## [Brief]
Print every record below exactly, minus the pictures.

(Source records)
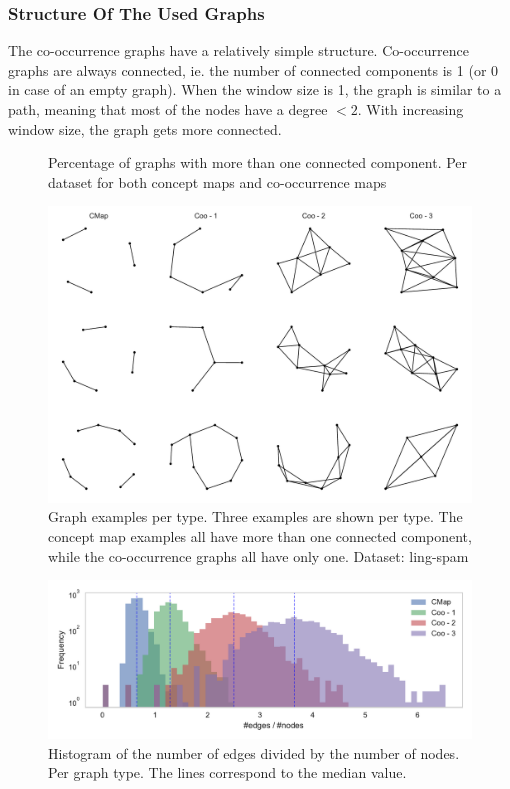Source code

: 
\subsubsection{Structure Of The Used Graphs}
The co-occurrence graphs have a relatively simple structure.
Co-occurrence graphs are always connected, ie. the number of connected components is 1 (or 0 in case of an empty graph).
When the window size is 1, the graph is similar to a path, meaning that most of the nodes have a degree $< 2$. With increasing window size, the graph gets more connected.


\begin{figure}[ht]
\centering
\missingfigure[figcolor=white]{}
\caption{Percentage of graphs with more than one connected component. Per dataset for both concept maps and co-occurrence maps}
\end{figure}

\begin{figure}[ht]
\centering
\includegraphics[width=0.6\linewidth]{assets/figures/graph-examples.pdf}
\caption{Graph examples per type. Three examples are shown per type. The concept map examples all have more than one connected component, while the co-occurrence graphs all have only one. Dataset: ling-spam}
\end{figure}

\begin{figure}[ht]
\centering
\includegraphics[width=0.7\linewidth]{assets/figures/hist-edgesnodes.pdf}
\caption{Histogram of the number of edges divided by the number of nodes. Per graph type. The lines correspond to the median value.}
\label{fig:histogram-edges-div-nodes-per-type}
\end{figure}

## [Task result]
Source code

: 
\subsubsection{Structure Of The Used Graphs}
The co-occurrence graphs have a relatively simple structure.
Co-occurrence graphs are always connected, ie. the number of connected components is 1 (or 0 in case of an empty graph).
When the window size is 1, the graph is similar to a path, meaning that most of the nodes have a degree $< 2$. With increasing window size, the graph gets more connected.


\begin{figure}[ht]
\centering
\missingfigure[figcolor=white]{}
\caption{Percentage of graphs with more than one connected component. Per dataset for both concept maps and co-occurrence maps}
\end{figure}

\begin{figure}[ht]
\centering
\includegraphics[width=0.6\linewidth]{assets/figures/graph-examples.pdf}
\caption{Graph examples per type. Three examples are shown per type. The concept map examples all have more than one connected component, while the co-occurrence graphs all have only one. Dataset: ling-spam}
\end{figure}

\begin{figure}[ht]
\centering
\includegraphics[width=0.7\linewidth]{assets/figures/hist-edgesnodes.pdf}
\caption{Histogram of the number of edges divided by the number of nodes. Per graph type. The lines correspond to the median value.}
\label{fig:histogram-edges-div-nodes-per-type}
\end{figure}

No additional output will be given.